Que mon peuple, mon peuple noir,
Salue l'odeur de marée de l'avenir.
(C, I, 7)
At these moments of ecstasy, the hero fully incarnates Negritude: the nation, people, historic destiny, the myth.
But what are the first tasks of the hero? He must protect the newly won political freedom. He must build a nation out of slaves. He must turn slaves into men of dignity who will work together in harmony for the common good. Christophe shouts, “le matériau humain lui-même est à refondre” (C, I, 6), and Lumumba cries, “tout est à faire ou tout est à refaire … pour Kongo” (L, I, 6). All former colonial structures must topple and be replaced with the new nation of free men and new institutions.
The Hero of Negritude must give form to the needs and aspirations of the people. He is the constructeur (C, I, 7). The people, having just won their freedom, lack the discipline necessary for national social improvement. Only a rationally organized state will provide the opportunity for the individual to realize his potential. The Negritude vision of the function of the State which provides the individual with the freedom to fulfill his potential is drawn from classic Marxism.6 As Christophe clearly states: “Et c'est donc d'avoir un Etat … quelque chose grâce à quoi ce peuple s'enracine … quelque chose qui, au besoin, par la force, l'oblige à naître à lui-même et à se dépasser lui-même” (C, I, 1).

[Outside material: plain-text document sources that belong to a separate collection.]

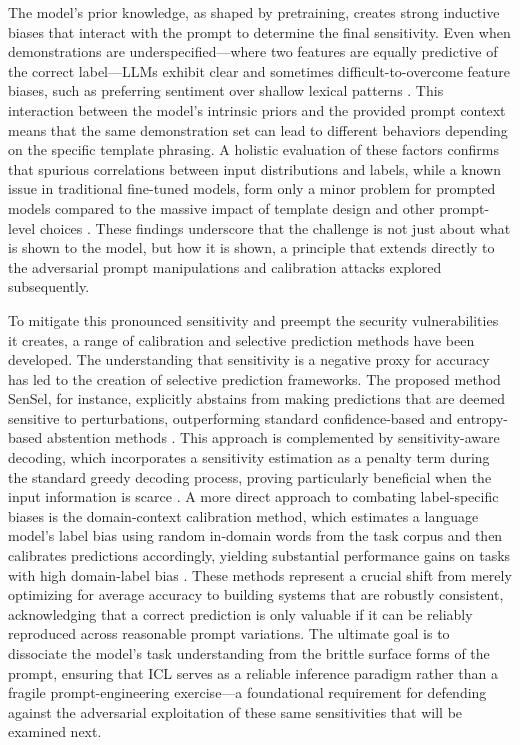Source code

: \documentclass[11pt]{article}
\begin{document}
The model's prior knowledge, as shaped by pretraining, creates strong inductive biases that interact with the prompt to determine the final sensitivity. Even when demonstrations are underspecified---where two features are equally predictive of the correct label---LLMs exhibit clear and sometimes difficult-to-overcome feature biases, such as preferring sentiment over shallow lexical patterns \cite{ref425}. This interaction between the model's intrinsic priors and the provided prompt context means that the same demonstration set can lead to different behaviors depending on the specific template phrasing. A holistic evaluation of these factors confirms that spurious correlations between input distributions and labels, while a known issue in traditional fine-tuned models, form only a minor problem for prompted models compared to the massive impact of template design and other prompt-level choices \cite{ref37}. These findings underscore that the challenge is not just about what is shown to the model, but how it is shown, a principle that extends directly to the adversarial prompt manipulations and calibration attacks explored subsequently.

To mitigate this pronounced sensitivity and preempt the security vulnerabilities it creates, a range of calibration and selective prediction methods have been developed. The understanding that sensitivity is a negative proxy for accuracy has led to the creation of selective prediction frameworks. The proposed method SenSel, for instance, explicitly abstains from making predictions that are deemed sensitive to perturbations, outperforming standard confidence-based and entropy-based abstention methods \cite{ref33}. This approach is complemented by sensitivity-aware decoding, which incorporates a sensitivity estimation as a penalty term during the standard greedy decoding process, proving particularly beneficial when the input information is scarce \cite{ref423}. A more direct approach to combating label-specific biases is the domain-context calibration method, which estimates a language model's label bias using random in-domain words from the task corpus and then calibrates predictions accordingly, yielding substantial performance gains on tasks with high domain-label bias \cite{ref177}. These methods represent a crucial shift from merely optimizing for average accuracy to building systems that are robustly consistent, acknowledging that a correct prediction is only valuable if it can be reliably reproduced across reasonable prompt variations. The ultimate goal is to dissociate the model's task understanding from the brittle surface forms of the prompt, ensuring that ICL serves as a reliable inference paradigm rather than a fragile prompt-engineering exercise---a foundational requirement for defending against the adversarial exploitation of these same sensitivities that will be examined next.
\end{document}
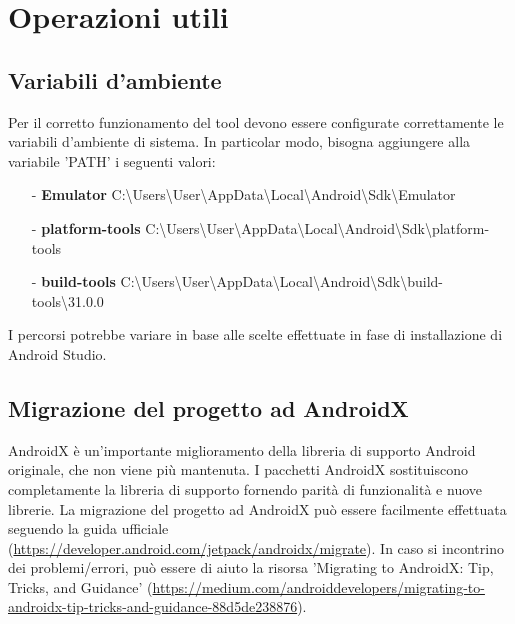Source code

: \section*{Operazioni utili}

\subsection*{Variabili d'ambiente}
Per il corretto funzionamento del tool devono essere configurate correttamente le variabili d'ambiente di sistema. In particolar modo, bisogna aggiungere alla variabile 'PATH' i seguenti valori:
\begin{itemize}[nosep]
\item[-] \textbf{Emulator} C:\textbackslash Users\textbackslash User\textbackslash AppData\textbackslash Local\textbackslash Android\textbackslash Sdk\textbackslash Emulator
\item[-] \textbf{platform-tools} C:\textbackslash Users\textbackslash User\textbackslash AppData\textbackslash Local\textbackslash Android\textbackslash Sdk\textbackslash platform-tools 
\item[-] \textbf{build-tools} C:\textbackslash Users\textbackslash User\textbackslash AppData\textbackslash Local\textbackslash Android\textbackslash Sdk\textbackslash build-tools\textbackslash 31.0.0
\end{itemize}
\noindent I percorsi potrebbe variare in base alle scelte effettuate in fase di installazione di Android Studio.



\subsection*{Migrazione del progetto ad AndroidX}
AndroidX è un'importante miglioramento della libreria di supporto Android originale, che non viene più mantenuta. I pacchetti AndroidX sostituiscono completamente la libreria di supporto fornendo parità di funzionalità e nuove librerie. \newline
La migrazione del progetto ad AndroidX può essere facilmente effettuata seguendo la guida ufficiale (\url{https://developer.android.com/jetpack/androidx/migrate}). In caso si incontrino dei problemi/errori, può essere di aiuto la risorsa 'Migrating to AndroidX: Tip, Tricks, and Guidance' (\url{https://medium.com/androiddevelopers/migrating-to-androidx-tip-tricks-and-guidance-88d5de238876}).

The Hero of Negritude, as leader, or better dictator of the people, must force his people to accept the responsibility and challenge of liberty. The duty of the citizen is to fulfill the call for national unity. The duty of the charismatic leader is to bring about the national drive to unity. “… Je parle et j'éveille … je parle et je rends l'Afrique à elle-même. Je parle et je rends l'Afrique au monde!” (L, III, 2). The Hero of Negritude accepts the responsibility of state and gives himself to it entirely: “Je suis un forçat volontaire” (L, I, 8). Christophe creates a royal court, Lumumba a unified socialist state. Each molds for his people, for the time and place, the form of government he thinks best. But no form will succeed, for the powerful enemies of the new state will destroy the best efforts.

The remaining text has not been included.